## WHAT IS REQUIRED
Would you please repeat exactly the lines from the one containing "penalty or disqualified." to the end of the records, both included, and leave out the rest?

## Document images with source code
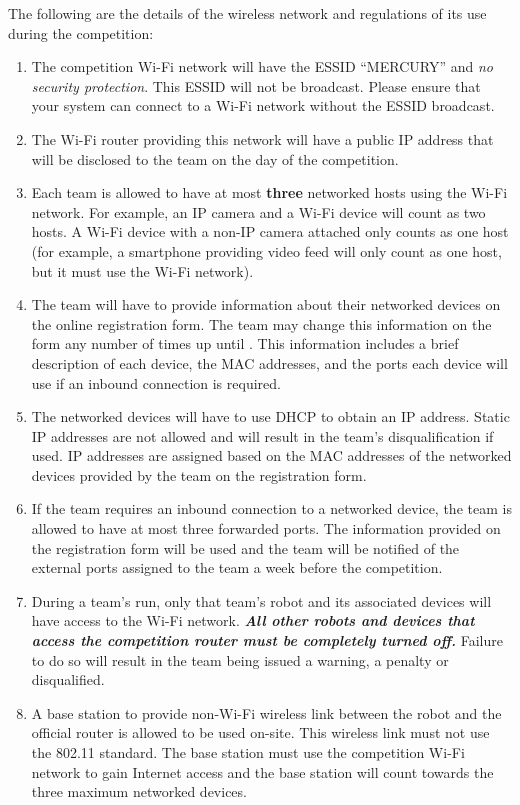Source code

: The following are the details of the wireless network and regulations of its use during the competition:

\begin{enumerate}
\item The competition Wi-Fi network will have the ESSID “MERCURY” and \textit{no security protection}. This ESSID will not be broadcast. Please ensure that your system can connect to a Wi-Fi network without the ESSID broadcast.
\item The Wi-Fi router providing this network will have a public IP address that will be disclosed to the team on the day of the competition.
\item Each team is allowed to have at most \textbf{three} networked hosts using the Wi-Fi network. For example, an IP camera and a Wi-Fi device will count as two hosts. A Wi-Fi device with a non-IP camera attached only counts as one host (for example, a smartphone providing video feed will only count as one host, but it must use the Wi-Fi network).
\item The team will have to provide information about their networked devices on the online registration form. The team may change this information on the form any number of times up until \textbf{\network}. This information includes a brief description of each device, the MAC addresses, and the ports each device will use if an inbound connection is required.
\item The networked devices will have to use DHCP to obtain an IP address. Static IP addresses are not allowed and will result in the team's disqualification if used. IP addresses are assigned based on the MAC addresses of the networked devices provided by the team on the registration form.
\item If the team requires an inbound connection to a networked device, the team is allowed to have at most three forwarded ports. The information provided on the registration form will be used and the team will be notified of the external ports assigned to the team a week before the competition.
\item During a team's run, only that team's robot and its associated devices will have access to the Wi-Fi network. \textbf{\textit{All other robots and devices that access the competition router must be completely turned off.}} Failure to do so will result in the team being issued a warning, a penalty or disqualified.
\item A base station to provide non-Wi-Fi wireless link between the robot and the official router is allowed to be used on-site. This wireless link must not use the 802.11 standard. The base station must use the competition Wi-Fi network to gain Internet access and the base station will count towards the three maximum networked devices.

\end{enumerate}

## ANSWER FOR THE TASK
\item During a team's run, only that team's robot and its associated devices will have access to the Wi-Fi network. \textbf{\textit{All other robots and devices that access the competition router must be completely turned off.}} Failure to do so will result in the team being issued a warning, a penalty or disqualified.
\item A base station to provide non-Wi-Fi wireless link between the robot and the official router is allowed to be used on-site. This wireless link must not use the 802.11 standard. The base station must use the competition Wi-Fi network to gain Internet access and the base station will count towards the three maximum networked devices.

\end{enumerate}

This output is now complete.